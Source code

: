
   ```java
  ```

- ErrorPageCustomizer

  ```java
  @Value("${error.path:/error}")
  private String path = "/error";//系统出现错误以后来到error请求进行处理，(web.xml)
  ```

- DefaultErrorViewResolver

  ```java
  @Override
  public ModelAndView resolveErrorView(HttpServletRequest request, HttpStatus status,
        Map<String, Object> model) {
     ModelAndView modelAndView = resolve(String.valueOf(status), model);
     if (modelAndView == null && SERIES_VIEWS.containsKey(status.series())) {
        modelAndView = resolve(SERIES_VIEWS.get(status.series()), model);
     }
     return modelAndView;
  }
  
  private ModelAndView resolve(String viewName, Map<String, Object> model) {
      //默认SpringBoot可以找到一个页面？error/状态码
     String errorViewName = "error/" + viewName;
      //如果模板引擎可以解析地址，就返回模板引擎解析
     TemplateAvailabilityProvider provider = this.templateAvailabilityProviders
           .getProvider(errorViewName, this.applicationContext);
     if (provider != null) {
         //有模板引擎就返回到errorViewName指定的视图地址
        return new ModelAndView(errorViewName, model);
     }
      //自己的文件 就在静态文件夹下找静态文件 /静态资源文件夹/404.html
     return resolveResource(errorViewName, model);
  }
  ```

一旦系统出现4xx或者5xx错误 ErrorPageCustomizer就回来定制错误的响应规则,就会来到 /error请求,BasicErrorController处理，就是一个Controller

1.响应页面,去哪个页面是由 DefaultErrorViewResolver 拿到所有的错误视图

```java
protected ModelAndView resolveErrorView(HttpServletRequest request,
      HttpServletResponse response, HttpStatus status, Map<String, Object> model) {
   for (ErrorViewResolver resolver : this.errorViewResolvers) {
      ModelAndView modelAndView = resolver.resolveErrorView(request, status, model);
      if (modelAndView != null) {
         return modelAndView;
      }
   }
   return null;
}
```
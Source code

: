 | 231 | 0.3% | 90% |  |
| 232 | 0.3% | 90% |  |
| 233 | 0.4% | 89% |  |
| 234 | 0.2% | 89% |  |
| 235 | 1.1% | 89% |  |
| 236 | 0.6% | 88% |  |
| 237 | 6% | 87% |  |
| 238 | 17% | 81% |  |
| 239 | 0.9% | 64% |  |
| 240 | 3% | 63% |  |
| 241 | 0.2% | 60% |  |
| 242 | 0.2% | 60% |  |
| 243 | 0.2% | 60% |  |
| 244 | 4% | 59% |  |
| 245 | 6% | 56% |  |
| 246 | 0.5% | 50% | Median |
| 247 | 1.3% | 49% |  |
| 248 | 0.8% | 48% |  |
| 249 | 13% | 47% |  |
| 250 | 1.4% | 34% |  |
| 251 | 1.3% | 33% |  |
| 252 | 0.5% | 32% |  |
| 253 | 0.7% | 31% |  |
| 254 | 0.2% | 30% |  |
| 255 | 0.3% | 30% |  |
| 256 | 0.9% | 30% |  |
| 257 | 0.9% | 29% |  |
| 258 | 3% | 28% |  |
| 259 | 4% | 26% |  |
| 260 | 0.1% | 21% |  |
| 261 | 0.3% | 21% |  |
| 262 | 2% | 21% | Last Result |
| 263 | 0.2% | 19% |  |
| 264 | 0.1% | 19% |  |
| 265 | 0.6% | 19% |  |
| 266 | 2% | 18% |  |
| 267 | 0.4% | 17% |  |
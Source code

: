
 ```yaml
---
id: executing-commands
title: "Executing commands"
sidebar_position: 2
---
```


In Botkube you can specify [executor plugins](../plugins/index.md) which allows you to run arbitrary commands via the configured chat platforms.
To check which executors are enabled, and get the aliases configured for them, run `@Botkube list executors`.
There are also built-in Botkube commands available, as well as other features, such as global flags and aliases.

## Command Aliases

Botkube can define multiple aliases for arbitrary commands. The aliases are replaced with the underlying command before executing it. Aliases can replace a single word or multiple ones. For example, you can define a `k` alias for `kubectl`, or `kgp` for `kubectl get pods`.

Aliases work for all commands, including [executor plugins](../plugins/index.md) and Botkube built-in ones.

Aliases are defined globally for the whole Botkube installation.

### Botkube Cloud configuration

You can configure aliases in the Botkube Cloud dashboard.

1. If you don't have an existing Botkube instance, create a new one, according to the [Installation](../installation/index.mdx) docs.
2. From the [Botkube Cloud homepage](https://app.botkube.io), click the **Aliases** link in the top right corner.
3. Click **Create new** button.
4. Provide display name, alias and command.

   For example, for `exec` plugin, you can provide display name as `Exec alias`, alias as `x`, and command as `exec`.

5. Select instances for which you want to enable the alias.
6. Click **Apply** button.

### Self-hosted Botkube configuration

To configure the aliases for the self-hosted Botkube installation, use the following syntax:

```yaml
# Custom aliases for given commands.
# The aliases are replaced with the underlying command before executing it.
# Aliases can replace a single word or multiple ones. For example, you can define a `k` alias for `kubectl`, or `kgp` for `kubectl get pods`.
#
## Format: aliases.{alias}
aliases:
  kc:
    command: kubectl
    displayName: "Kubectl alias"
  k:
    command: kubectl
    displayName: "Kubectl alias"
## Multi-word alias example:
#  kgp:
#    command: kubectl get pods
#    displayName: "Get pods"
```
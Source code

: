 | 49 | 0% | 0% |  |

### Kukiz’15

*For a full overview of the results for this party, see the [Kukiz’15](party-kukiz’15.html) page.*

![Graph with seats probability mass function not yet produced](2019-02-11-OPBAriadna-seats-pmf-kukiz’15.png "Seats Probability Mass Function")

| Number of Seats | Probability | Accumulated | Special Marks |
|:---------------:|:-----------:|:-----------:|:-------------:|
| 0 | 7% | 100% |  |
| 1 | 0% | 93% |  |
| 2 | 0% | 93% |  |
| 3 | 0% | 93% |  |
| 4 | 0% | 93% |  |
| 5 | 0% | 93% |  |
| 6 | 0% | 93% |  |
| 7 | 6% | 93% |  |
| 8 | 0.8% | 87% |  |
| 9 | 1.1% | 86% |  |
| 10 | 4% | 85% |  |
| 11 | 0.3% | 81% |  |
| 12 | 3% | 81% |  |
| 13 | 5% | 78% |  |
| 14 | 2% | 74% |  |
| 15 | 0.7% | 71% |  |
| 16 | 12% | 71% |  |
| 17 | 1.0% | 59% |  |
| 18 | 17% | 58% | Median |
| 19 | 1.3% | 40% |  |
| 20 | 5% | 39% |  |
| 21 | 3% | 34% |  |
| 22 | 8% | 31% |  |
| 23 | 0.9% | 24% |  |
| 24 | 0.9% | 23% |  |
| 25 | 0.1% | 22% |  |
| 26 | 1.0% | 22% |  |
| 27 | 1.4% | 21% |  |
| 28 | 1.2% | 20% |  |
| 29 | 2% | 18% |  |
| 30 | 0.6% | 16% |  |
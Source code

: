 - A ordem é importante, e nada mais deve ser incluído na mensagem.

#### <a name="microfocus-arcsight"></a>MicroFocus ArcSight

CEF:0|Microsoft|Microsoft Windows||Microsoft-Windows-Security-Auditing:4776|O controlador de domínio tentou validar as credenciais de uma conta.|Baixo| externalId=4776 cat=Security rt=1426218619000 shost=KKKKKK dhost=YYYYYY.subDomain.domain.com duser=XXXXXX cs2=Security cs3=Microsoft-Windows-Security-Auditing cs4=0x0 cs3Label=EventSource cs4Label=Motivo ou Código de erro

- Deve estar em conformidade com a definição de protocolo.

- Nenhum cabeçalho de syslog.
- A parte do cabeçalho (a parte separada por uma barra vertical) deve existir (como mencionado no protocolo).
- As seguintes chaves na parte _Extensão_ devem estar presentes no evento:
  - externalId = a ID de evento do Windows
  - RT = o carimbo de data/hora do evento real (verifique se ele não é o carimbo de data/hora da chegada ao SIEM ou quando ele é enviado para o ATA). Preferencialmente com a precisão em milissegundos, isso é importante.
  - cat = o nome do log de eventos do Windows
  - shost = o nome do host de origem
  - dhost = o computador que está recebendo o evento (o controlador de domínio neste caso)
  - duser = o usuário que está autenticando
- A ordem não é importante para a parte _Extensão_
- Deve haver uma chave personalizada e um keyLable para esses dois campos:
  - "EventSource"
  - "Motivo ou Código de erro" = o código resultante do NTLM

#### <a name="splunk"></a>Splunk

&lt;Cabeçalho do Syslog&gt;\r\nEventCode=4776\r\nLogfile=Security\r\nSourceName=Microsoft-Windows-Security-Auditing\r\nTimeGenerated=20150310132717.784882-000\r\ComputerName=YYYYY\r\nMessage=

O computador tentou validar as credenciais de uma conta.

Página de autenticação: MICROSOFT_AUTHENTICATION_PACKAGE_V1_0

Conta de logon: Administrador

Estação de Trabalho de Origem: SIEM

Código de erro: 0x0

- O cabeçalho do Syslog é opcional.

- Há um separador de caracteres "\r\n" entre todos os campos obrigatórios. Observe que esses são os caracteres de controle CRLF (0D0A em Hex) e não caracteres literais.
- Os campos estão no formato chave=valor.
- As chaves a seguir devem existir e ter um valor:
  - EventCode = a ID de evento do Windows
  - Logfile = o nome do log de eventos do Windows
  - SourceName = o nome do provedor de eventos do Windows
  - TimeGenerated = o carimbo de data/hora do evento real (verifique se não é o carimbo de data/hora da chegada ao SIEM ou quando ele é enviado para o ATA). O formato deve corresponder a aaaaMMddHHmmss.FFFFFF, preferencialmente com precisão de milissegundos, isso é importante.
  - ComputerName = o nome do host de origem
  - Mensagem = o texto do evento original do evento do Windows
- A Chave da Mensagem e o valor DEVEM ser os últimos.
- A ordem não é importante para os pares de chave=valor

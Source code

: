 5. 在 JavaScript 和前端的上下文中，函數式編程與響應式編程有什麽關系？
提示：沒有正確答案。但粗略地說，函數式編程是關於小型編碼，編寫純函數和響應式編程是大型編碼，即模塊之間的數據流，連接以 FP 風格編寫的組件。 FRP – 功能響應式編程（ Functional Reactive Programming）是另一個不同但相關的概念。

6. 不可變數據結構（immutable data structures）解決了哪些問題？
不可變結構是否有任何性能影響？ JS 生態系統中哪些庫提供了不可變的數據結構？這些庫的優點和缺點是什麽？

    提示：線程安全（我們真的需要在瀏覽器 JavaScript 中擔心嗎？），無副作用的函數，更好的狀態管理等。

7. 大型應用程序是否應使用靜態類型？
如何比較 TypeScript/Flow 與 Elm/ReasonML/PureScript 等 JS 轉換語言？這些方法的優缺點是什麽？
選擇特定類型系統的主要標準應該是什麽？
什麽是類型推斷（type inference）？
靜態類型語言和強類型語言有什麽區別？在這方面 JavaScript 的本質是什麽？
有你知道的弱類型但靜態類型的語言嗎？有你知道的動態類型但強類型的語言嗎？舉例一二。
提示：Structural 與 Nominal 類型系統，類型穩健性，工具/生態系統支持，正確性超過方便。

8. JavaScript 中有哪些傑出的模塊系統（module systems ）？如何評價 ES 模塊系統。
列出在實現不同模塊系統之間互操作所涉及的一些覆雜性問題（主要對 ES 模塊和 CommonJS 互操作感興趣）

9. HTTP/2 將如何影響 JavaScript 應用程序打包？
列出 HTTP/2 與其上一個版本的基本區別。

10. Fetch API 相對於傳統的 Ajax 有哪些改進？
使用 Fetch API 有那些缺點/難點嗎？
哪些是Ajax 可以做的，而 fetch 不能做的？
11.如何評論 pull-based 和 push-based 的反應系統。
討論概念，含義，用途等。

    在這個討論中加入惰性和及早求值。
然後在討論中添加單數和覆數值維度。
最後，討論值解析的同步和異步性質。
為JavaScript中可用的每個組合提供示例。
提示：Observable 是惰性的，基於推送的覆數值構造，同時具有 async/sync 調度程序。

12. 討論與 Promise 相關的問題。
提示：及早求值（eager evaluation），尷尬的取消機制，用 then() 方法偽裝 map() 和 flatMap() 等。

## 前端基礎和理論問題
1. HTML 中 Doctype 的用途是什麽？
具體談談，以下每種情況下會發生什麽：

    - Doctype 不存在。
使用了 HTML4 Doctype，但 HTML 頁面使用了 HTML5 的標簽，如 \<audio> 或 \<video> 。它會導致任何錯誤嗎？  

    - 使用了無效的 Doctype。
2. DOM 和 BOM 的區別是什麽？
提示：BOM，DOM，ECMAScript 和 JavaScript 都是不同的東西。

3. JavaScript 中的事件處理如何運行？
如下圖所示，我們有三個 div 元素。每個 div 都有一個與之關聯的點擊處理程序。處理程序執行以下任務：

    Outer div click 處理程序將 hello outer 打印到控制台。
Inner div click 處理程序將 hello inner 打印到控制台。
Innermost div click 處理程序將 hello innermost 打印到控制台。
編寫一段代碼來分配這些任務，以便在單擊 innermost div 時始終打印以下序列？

[WORK REQUIRED]
Beginning with the line containing "不可變結構是否有任何性能影響？ JS 生態系統中哪些庫提供了不可變的數據結構？這些庫的優點和缺點是什麽？" and ending with the line containing "Innermost div click", extract those lines exactly from the listing above, and only those.

[RESPONSE FOR THIS EXERCISE]
不可變結構是否有任何性能影響？ JS 生態系統中哪些庫提供了不可變的數據結構？這些庫的優點和缺點是什麽？

    提示：線程安全（我們真的需要在瀏覽器 JavaScript 中擔心嗎？），無副作用的函數，更好的狀態管理等。

7. 大型應用程序是否應使用靜態類型？
如何比較 TypeScript/Flow 與 Elm/ReasonML/PureScript 等 JS 轉換語言？這些方法的優缺點是什麽？
選擇特定類型系統的主要標準應該是什麽？
什麽是類型推斷（type inference）？
靜態類型語言和強類型語言有什麽區別？在這方面 JavaScript 的本質是什麽？
有你知道的弱類型但靜態類型的語言嗎？有你知道的動態類型但強類型的語言嗎？舉例一二。
提示：Structural 與 Nominal 類型系統，類型穩健性，工具/生態系統支持，正確性超過方便。

8. JavaScript 中有哪些傑出的模塊系統（module systems ）？如何評價 ES 模塊系統。
列出在實現不同模塊系統之間互操作所涉及的一些覆雜性問題（主要對 ES 模塊和 CommonJS 互操作感興趣）

9. HTTP/2 將如何影響 JavaScript 應用程序打包？
列出 HTTP/2 與其上一個版本的基本區別。

10. Fetch API 相對於傳統的 Ajax 有哪些改進？
使用 Fetch API 有那些缺點/難點嗎？
哪些是Ajax 可以做的，而 fetch 不能做的？
11.如何評論 pull-based 和 push-based 的反應系統。
討論概念，含義，用途等。

    在這個討論中加入惰性和及早求值。
然後在討論中添加單數和覆數值維度。
最後，討論值解析的同步和異步性質。
為JavaScript中可用的每個組合提供示例。
提示：Observable 是惰性的，基於推送的覆數值構造，同時具有 async/sync 調度程序。

12. 討論與 Promise 相關的問題。
提示：及早求值（eager evaluation），尷尬的取消機制，用 then() 方法偽裝 map() 和 flatMap() 等。

## 前端基礎和理論問題
1. HTML 中 Doctype 的用途是什麽？
具體談談，以下每種情況下會發生什麽：

    - Doctype 不存在。
使用了 HTML4 Doctype，但 HTML 頁面使用了 HTML5 的標簽，如 \<audio> 或 \<video> 。它會導致任何錯誤嗎？  

    - 使用了無效的 Doctype。
2. DOM 和 BOM 的區別是什麽？
提示：BOM，DOM，ECMAScript 和 JavaScript 都是不同的東西。

3. JavaScript 中的事件處理如何運行？
如下圖所示，我們有三個 div 元素。每個 div 都有一個與之關聯的點擊處理程序。處理程序執行以下任務：

    Outer div click 處理程序將 hello outer 打印到控制台。
Inner div click 處理程序將 hello inner 打印到控制台。
Innermost div click 處理程序將 hello innermost 打印到控制台。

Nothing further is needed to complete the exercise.